### SUPPLIED RECORDS:
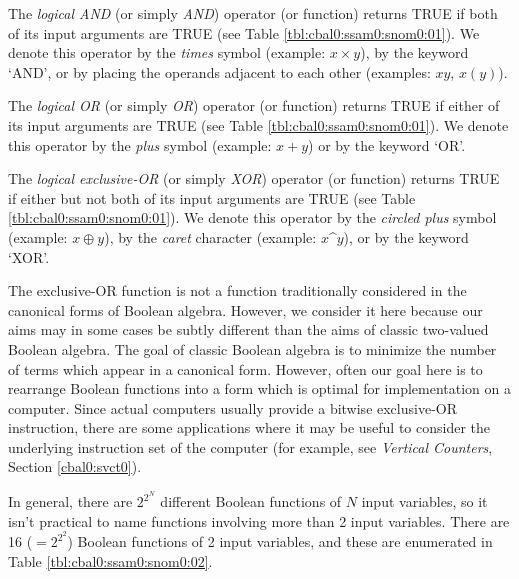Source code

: The \emph{logical AND} (or simply \emph{AND}) 
operator (or function)
returns TRUE if both of its input arguments are TRUE 
(see Table 
\ref{tbl:cbal0:ssam0:snom0:01}).
We denote this operator
by the \emph{times} symbol (example: $x \times{} y$), by
the keyword `AND', or by placing the operands adjacent to
each other (examples: $xy$, $x(y)$).

The \emph{logical OR}
(or simply \emph{OR}) 
operator (or function)
returns TRUE if either of its input arguments are TRUE 
(see Table 
\ref{tbl:cbal0:ssam0:snom0:01}).
We denote this operator
by the \emph{plus} symbol (example: $x + y$)  or by
the keyword `OR'.

The \emph{logical exclusive-OR}
(or simply  \emph{XOR})
operator (or function)
returns TRUE if either but not both of its input arguments are TRUE 
(see Table 
\ref{tbl:cbal0:ssam0:snom0:01}).
We denote this operator
by the \emph{circled plus} symbol (example: $x \oplus{} y$),
by the \emph{caret} character (example: $x$\^{}$y$),  or by
the keyword `XOR'.

The exclusive-OR function is not a
function traditionally considered in the canonical forms of Boolean
algebra.  However, we consider it here because our aims may in
some cases be subtly
different than the aims of classic two-valued Boolean algebra.
The goal of classic Boolean algebra is to minimize the number of
terms which appear in a canonical form.
However, often our goal here is to rearrange Boolean functions into a form
which is optimal for implementation on a computer.  Since actual
computers usually provide a bitwise exclusive-OR instruction, there
are some applications where it may be useful to consider the
underlying instruction set of the computer (for example,
see \emph{Vertical Counters},
Section \ref{cbal0:svct0}).

In general, there are $2^{2^N}$ different Boolean functions of $N$
input variables, so it isn't practical to name functions involving more
than 2 input variables.  There are 16 ($=2^{2^2}$) Boolean functions of
2 input variables, and these are enumerated in
Table \ref{tbl:cbal0:ssam0:snom0:02}.

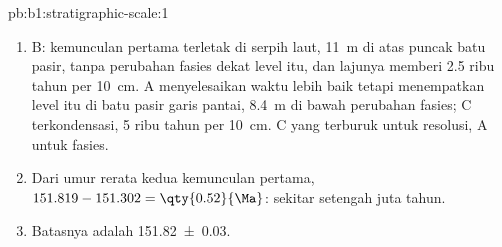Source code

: \begin{solution}{pb:b1:stratigraphic-scale:1}
\begin{enumerate}
  \item B: kemunculan pertama terletak di serpih laut, \qty{11}{m} di atas puncak batu pasir,
        tanpa perubahan fasies dekat level itu, dan lajunya memberi \num{2.5} ribu tahun per
        \qty{10}{cm}. A menyelesaikan waktu lebih baik tetapi menempatkan level itu di batu pasir
        garis pantai, \qty{8.4}{m} di bawah perubahan fasies; C terkondensasi, \num{5} ribu tahun
        per \qty{10}{cm}. C yang terburuk untuk resolusi, A untuk fasies.
  \item Dari umur rerata kedua kemunculan pertama, $151.819 - 151.302 =
        \qty{0.52}{\Ma}$: sekitar setengah juta tahun.
  \item Batasnya adalah \qty[uncertainty-mode=separate]{151.82(3)}{\Ma}.
\end{enumerate}
\end{solution}
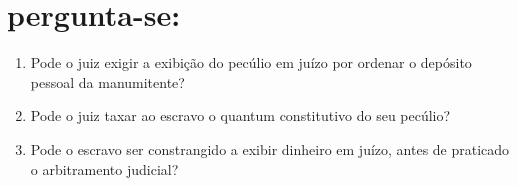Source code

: \section{pergunta-se:}

\begin{enumerate}[label=\arabic*º]
\item Pode o juiz exigir a exibição do pecúlio em juízo por ordenar o
depósito pessoal da manumitente?

\item Pode o juiz taxar ao escravo o quantum constitutivo do seu
pecúlio?

\item Pode o escravo ser constrangido a exibir dinheiro em juízo, antes
de praticado o arbitramento judicial?
\end{enumerate}

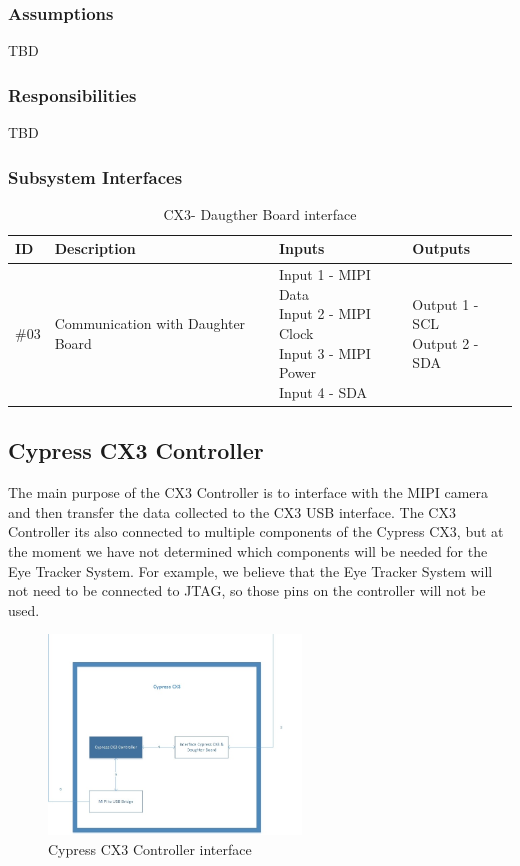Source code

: \subsubsection{Assumptions}
TBD

\subsubsection{Responsibilities}
TBD

\subsubsection{Subsystem Interfaces}

\begin {table}[H]
\caption {CX3- Daugther Board interface}
\begin{center}
    \begin{tabular}{ | p{1cm} | p{6cm} | p{3cm} | p{3cm} |}
    \hline
    ID & Description & Inputs & Outputs \\ \hline
    \#03 & Communication with Daughter Board & \pbox{3cm}{Input 1 - MIPI Data \\ Input 2 - MIPI Clock \\ Input 3 - MIPI Power \\ Input 4 - SDA} & \pbox{3cm}{Output 1 - SCL \\ Output 2 - SDA}  \\ \hline
    \end{tabular}
\end{center}
\end{table}

\subsection{Cypress CX3 Controller}
The main purpose of the CX3 Controller is to interface with the MIPI camera and then transfer the data collected to the CX3 USB interface. The CX3 Controller its also connected to multiple components of the Cypress CX3, but at the moment we have not determined which components will be needed for the Eye Tracker System. For example, we believe that the Eye Tracker System will not need to be connected to JTAG, so those pins on the controller will not be used.

\begin{figure}[h!]
	\centering
 	\includegraphics[width=0.60\textwidth]{images/Cypress_Controller}
 \caption{Cypress CX3 Controller interface}
\end{figure}

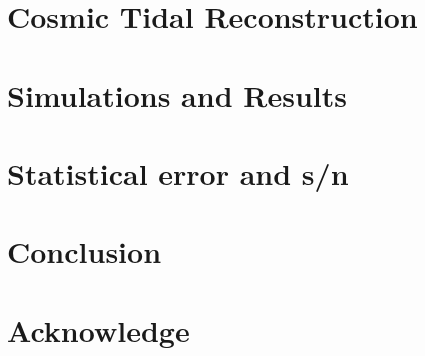 \documentclass[aps,prd,twocolumn,showpacs,superscriptaddress,groupedaddress,nofootinbib]{revtex4}  %
\begin{document}
\section{Cosmic Tidal Reconstruction}

\section{Simulations and Results}

%
%
\section{Statistical error and s/n}

\section{Conclusion}

\section{Acknowledge}

%


\end{document}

### ASSIGNMENT:
Among the entries, find each line that includes the string "juiz" and copy it.

### EXERCISE ANSWER:
\item Pode o juiz exigir a exibição do pecúlio em juízo por ordenar o
\item Pode o juiz taxar ao escravo o quantum constitutivo do seu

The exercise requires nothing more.